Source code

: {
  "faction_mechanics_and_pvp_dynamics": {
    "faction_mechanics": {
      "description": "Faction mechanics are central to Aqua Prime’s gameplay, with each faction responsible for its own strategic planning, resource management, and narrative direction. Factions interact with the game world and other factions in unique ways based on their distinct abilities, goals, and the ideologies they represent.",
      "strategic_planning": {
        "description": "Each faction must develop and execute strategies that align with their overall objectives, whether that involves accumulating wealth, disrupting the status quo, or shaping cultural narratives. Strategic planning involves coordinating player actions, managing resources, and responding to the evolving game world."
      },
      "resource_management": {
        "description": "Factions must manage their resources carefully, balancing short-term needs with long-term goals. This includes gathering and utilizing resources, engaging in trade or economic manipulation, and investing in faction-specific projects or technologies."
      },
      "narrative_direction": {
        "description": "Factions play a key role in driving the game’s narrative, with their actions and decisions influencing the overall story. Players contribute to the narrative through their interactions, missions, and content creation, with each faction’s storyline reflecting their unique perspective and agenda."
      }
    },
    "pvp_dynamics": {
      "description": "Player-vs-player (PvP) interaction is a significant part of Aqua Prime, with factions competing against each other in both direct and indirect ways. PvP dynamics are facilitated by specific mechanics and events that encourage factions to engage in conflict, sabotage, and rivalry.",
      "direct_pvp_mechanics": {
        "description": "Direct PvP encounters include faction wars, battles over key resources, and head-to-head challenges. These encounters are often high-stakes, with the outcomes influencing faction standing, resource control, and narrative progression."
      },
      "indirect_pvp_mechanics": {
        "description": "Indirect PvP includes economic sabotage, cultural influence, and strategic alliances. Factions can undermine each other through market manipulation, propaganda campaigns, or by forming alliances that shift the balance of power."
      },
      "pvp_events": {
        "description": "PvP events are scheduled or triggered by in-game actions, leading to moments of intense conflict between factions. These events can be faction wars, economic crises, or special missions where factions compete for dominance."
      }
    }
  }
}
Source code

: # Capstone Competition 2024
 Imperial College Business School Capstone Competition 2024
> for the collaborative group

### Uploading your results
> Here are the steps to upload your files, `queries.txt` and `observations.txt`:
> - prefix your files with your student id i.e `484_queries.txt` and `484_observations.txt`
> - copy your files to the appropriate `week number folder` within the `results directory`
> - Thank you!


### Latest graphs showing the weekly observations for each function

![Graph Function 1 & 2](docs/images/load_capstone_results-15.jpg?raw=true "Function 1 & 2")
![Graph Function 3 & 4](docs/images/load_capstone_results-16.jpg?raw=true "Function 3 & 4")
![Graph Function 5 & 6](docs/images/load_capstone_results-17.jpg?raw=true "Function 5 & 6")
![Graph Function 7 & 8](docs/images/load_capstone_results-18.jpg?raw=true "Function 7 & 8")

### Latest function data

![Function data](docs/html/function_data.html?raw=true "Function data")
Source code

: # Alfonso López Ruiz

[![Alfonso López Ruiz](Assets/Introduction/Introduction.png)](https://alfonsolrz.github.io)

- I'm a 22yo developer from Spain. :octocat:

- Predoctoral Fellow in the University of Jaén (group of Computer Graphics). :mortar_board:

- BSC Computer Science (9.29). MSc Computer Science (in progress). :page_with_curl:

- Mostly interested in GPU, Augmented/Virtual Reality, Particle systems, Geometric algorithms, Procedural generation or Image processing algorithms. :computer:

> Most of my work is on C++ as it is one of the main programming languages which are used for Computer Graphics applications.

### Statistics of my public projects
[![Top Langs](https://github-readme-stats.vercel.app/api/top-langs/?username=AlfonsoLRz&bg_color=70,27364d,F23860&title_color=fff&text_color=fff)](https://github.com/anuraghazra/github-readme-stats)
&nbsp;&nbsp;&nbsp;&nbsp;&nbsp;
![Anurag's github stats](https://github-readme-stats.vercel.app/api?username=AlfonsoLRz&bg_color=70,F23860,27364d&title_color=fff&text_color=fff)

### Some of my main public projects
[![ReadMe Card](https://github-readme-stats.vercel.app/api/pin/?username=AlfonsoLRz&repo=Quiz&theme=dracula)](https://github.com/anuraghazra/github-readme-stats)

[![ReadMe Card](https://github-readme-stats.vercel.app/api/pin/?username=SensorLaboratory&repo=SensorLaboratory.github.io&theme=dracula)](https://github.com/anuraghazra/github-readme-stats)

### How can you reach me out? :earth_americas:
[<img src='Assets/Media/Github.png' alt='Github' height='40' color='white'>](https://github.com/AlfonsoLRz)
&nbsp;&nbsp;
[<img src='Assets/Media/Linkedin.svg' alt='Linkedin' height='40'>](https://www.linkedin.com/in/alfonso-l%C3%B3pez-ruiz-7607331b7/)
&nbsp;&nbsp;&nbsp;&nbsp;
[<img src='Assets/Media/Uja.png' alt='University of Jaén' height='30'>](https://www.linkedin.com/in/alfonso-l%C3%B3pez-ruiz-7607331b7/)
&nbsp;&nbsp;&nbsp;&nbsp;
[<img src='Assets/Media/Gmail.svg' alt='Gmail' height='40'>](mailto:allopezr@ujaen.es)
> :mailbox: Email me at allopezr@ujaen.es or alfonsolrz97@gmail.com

---*---

▶ Task brief
Transcribe, exactly and completely, all of the entries.

▶ Answer space
Source code

: {
  "faction_mechanics_and_pvp_dynamics": {
    "faction_mechanics": {
      "description": "Faction mechanics are central to Aqua Prime’s gameplay, with each faction responsible for its own strategic planning, resource management, and narrative direction. Factions interact with the game world and other factions in unique ways based on their distinct abilities, goals, and the ideologies they represent.",
      "strategic_planning": {
        "description": "Each faction must develop and execute strategies that align with their overall objectives, whether that involves accumulating wealth, disrupting the status quo, or shaping cultural narratives. Strategic planning involves coordinating player actions, managing resources, and responding to the evolving game world."
      },
      "resource_management": {
        "description": "Factions must manage their resources carefully, balancing short-term needs with long-term goals. This includes gathering and utilizing resources, engaging in trade or economic manipulation, and investing in faction-specific projects or technologies."
      },
      "narrative_direction": {
        "description": "Factions play a key role in driving the game’s narrative, with their actions and decisions influencing the overall story. Players contribute to the narrative through their interactions, missions, and content creation, with each faction’s storyline reflecting their unique perspective and agenda."
      }
    },
    "pvp_dynamics": {
      "description": "Player-vs-player (PvP) interaction is a significant part of Aqua Prime, with factions competing against each other in both direct and indirect ways. PvP dynamics are facilitated by specific mechanics and events that encourage factions to engage in conflict, sabotage, and rivalry.",
      "direct_pvp_mechanics": {
        "description": "Direct PvP encounters include faction wars, battles over key resources, and head-to-head challenges. These encounters are often high-stakes, with the outcomes influencing faction standing, resource control, and narrative progression."
      },
      "indirect_pvp_mechanics": {
        "description": "Indirect PvP includes economic sabotage, cultural influence, and strategic alliances. Factions can undermine each other through market manipulation, propaganda campaigns, or by forming alliances that shift the balance of power."
      },
      "pvp_events": {
        "description": "PvP events are scheduled or triggered by in-game actions, leading to moments of intense conflict between factions. These events can be faction wars, economic crises, or special missions where factions compete for dominance."
      }
    }
  }
}
Source code

: # Capstone Competition 2024
 Imperial College Business School Capstone Competition 2024
> for the collaborative group

### Uploading your results
> Here are the steps to upload your files, `queries.txt` and `observations.txt`:
> - prefix your files with your student id i.e `484_queries.txt` and `484_observations.txt`
> - copy your files to the appropriate `week number folder` within the `results directory`
> - Thank you!


### Latest graphs showing the weekly observations for each function

![Graph Function 1 & 2](docs/images/load_capstone_results-15.jpg?raw=true "Function 1 & 2")
![Graph Function 3 & 4](docs/images/load_capstone_results-16.jpg?raw=true "Function 3 & 4")
![Graph Function 5 & 6](docs/images/load_capstone_results-17.jpg?raw=true "Function 5 & 6")
![Graph Function 7 & 8](docs/images/load_capstone_results-18.jpg?raw=true "Function 7 & 8")

### Latest function data

![Function data](docs/html/function_data.html?raw=true "Function data")
Source code

: # Alfonso López Ruiz

[![Alfonso López Ruiz](Assets/Introduction/Introduction.png)](https://alfonsolrz.github.io)

- I'm a 22yo developer from Spain. :octocat:

- Predoctoral Fellow in the University of Jaén (group of Computer Graphics). :mortar_board:

- BSC Computer Science (9.29). MSc Computer Science (in progress). :page_with_curl:

- Mostly interested in GPU, Augmented/Virtual Reality, Particle systems, Geometric algorithms, Procedural generation or Image processing algorithms. :computer:

> Most of my work is on C++ as it is one of the main programming languages which are used for Computer Graphics applications.

### Statistics of my public projects
[![Top Langs](https://github-readme-stats.vercel.app/api/top-langs/?username=AlfonsoLRz&bg_color=70,27364d,F23860&title_color=fff&text_color=fff)](https://github.com/anuraghazra/github-readme-stats)
&nbsp;&nbsp;&nbsp;&nbsp;&nbsp;
![Anurag's github stats](https://github-readme-stats.vercel.app/api?username=AlfonsoLRz&bg_color=70,F23860,27364d&title_color=fff&text_color=fff)

### Some of my main public projects
[![ReadMe Card](https://github-readme-stats.vercel.app/api/pin/?username=AlfonsoLRz&repo=Quiz&theme=dracula)](https://github.com/anuraghazra/github-readme-stats)

[![ReadMe Card](https://github-readme-stats.vercel.app/api/pin/?username=SensorLaboratory&repo=SensorLaboratory.github.io&theme=dracula)](https://github.com/anuraghazra/github-readme-stats)

### How can you reach me out? :earth_americas:
[<img src='Assets/Media/Github.png' alt='Github' height='40' color='white'>](https://github.com/AlfonsoLRz)
&nbsp;&nbsp;
[<img src='Assets/Media/Linkedin.svg' alt='Linkedin' height='40'>](https://www.linkedin.com/in/alfonso-l%C3%B3pez-ruiz-7607331b7/)
&nbsp;&nbsp;&nbsp;&nbsp;
[<img src='Assets/Media/Uja.png' alt='University of Jaén' height='30'>](https://www.linkedin.com/in/alfonso-l%C3%B3pez-ruiz-7607331b7/)
&nbsp;&nbsp;&nbsp;&nbsp;
[<img src='Assets/Media/Gmail.svg' alt='Gmail' height='40'>](mailto:allopezr@ujaen.es)
> :mailbox: Email me at allopezr@ujaen.es or alfonsolrz97@gmail.com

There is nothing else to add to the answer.